Thank you, Francois. Bonjour. Twenty-three percent growth in the fourth quarter is of course magnificent. Thirty-five percent for FoodLine. And you could argue that it's a little bit from a lower base in itself, but it's still amazing. penetration getting over 9% now. Stockman Shop historically already in very high participation, but also growing there to over 11%. So, a very positive penetration growth in all the brands we operate. We operate very different than before. As you know, we are now having our click and collect options powered by Prism, own developed software. which gives us, first of all, efficiency, picking efficiency, but also a much better customer connect and a much better customer journey in that online click and collect, let's say, part of our proposition. We also partner with DoorDash and Instacart. That is going very well. We might address that we might find another strong partnership too, which is going to fuel extra growth So, we talk about online a lot. The teams are so convinced that omni-channel is the name of the game. Those customers are more loyal, store and online connected. Jolando already mentioned that we also got a fully allocated profitable and even more profitable. That's also good news. And of course, online and these kind of things are more linked to AI efficiency, but also more linked to retail media at the same time. And therefore, that online growth is also for us a very important element of having a better deal, having a better proposition for our customer base.
Maybe adding to that, Frans, I mean, if you look at what is driving our growth next to all the points that you mentioned, if you compare it with some of the competitors in the market, you have access to a very large assortment on our Prism portal. So that assortment and the breadth of it, I think, helps. And it's fast. So, we have a delivery time of three hours, which compared to some of those other also huge players, that's high speed. So, speed and assortment probably also helps to win customers over.
Yeah. And if you're in Brooklyn with your Eastern European assortment, then you pick your online order in that store, your store and your assortment. So, it's store specific. It's a unique Prism proposition. I think that's also different than a few of those, let's say, more centralized online things. Also, there we are local. Also, there we give our customers their local store in the mobile phone.
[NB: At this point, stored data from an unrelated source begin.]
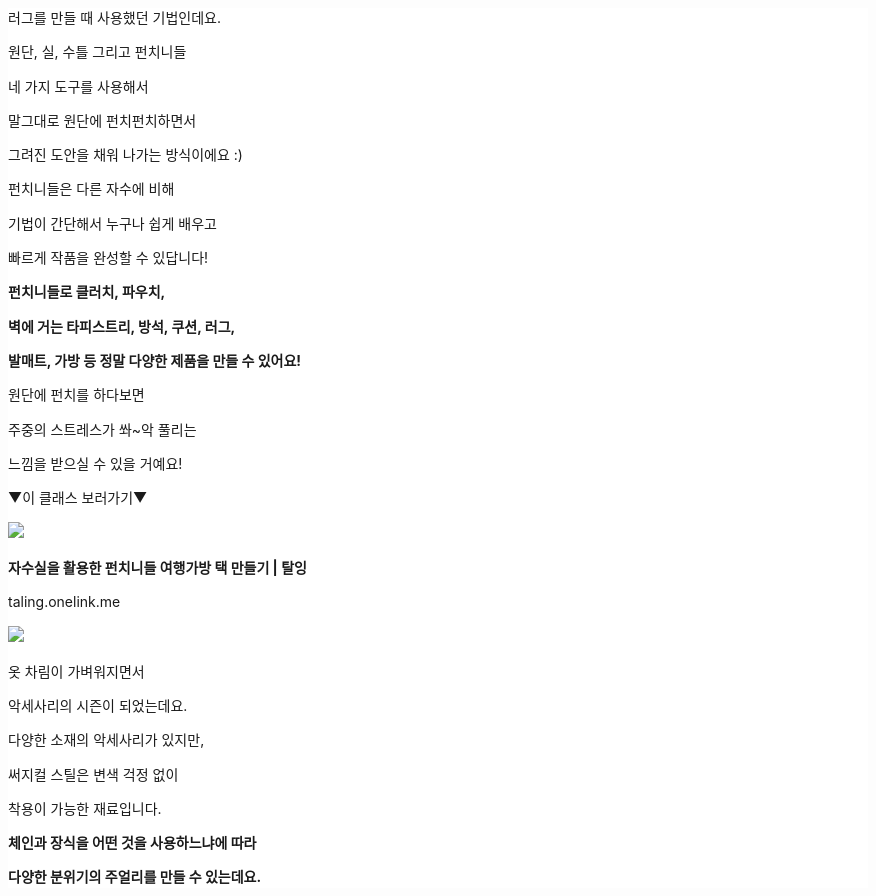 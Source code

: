 러그를 만들 때 사용했던 기법인데요.

  

원단, 실, 수틀 그리고 펀치니들

네 가지 도구를 사용해서

말그대로 원단에 펀치펀치하면서

그려진 도안을 채워 나가는 방식이에요 :)

  

펀치니들은 다른 자수에 비해

기법이 간단해서 누구나 쉽게 배우고

빠르게 작품을 완성할 수 있답니다!

  

**펀치니들로 클러치, 파우치,**

**벽에 거는 타피스트리, 방석, 쿠션, 러그,**

**발매트, 가방 등 정말 다양한 제품을 만들 수 있어요!**

  

원단에 펀치를 하다보면

주중의 스트레스가 쏴~악 풀리는

느낌을 받으실 수 있을 거예요!

  

▼이 클래스 보러가기▼

[](https://taling.onelink.me/Z2Mx/759fea61)

![](https://img1.daumcdn.net/thumb/S130x130/?scode=1boon&fname=http://img.taling.me/Content/Uploads/Cover/b8f17c809a6d69796b27a475f98e5ea1c75fd3da.jpg)

**자수실을 활용한 펀치니들 여행가방 택 만들기 | 탈잉**

taling.onelink.me

[![](https://img1.daumcdn.net/thumb/R720x0/?fname=https%3A%2F%2Ft1.daumcdn.net%2Fliveboard%2Ftaling%2F00ab719cdd94433e8128841b13db5771.JPG)](https://taling.onelink.me/Z2Mx/b80b6949)

옷 차림이 가벼워지면서

악세사리의 시즌이 되었는데요.

  

다양한 소재의 악세사리가 있지만,

써지컬 스틸은 변색 걱정 없이

착용이 가능한 재료입니다.

  

**체인과 장식을 어떤 것을 사용하느냐에 따라**

**다양한 분위기의 주얼리를 만들 수 있는데요.**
Thank you. And how sustainable do you see these trends? Because 20% is just punishing.
For the full year, it was 18. Which is also quite high. Which is also quite high. So double-digit growth is for us important. I think I would leave it there. I mean, and as I mentioned, 35% for Foodline, but they have to catch up a little bit because they were at a lower penetration. So they will grow faster, I think, but double-digit growth is our plan.
Great. Thank you very much, and congrats. Thank you.
So thank you, Francois, and thank you, everyone, for joining us on the call today. Thank you, too, Sharon. We'll be out on the road, as usual, tomorrow and over the next seven or eight weeks, so happy to catch up with you. And if we didn't get your question today, we'd gladly give you a call now after the call. But thank you for your attendance.
Thank you, indeed, and see you next time.
Thanks, Sam. Thank you, Jebby, as well, for all the preparations. Yes. Yep.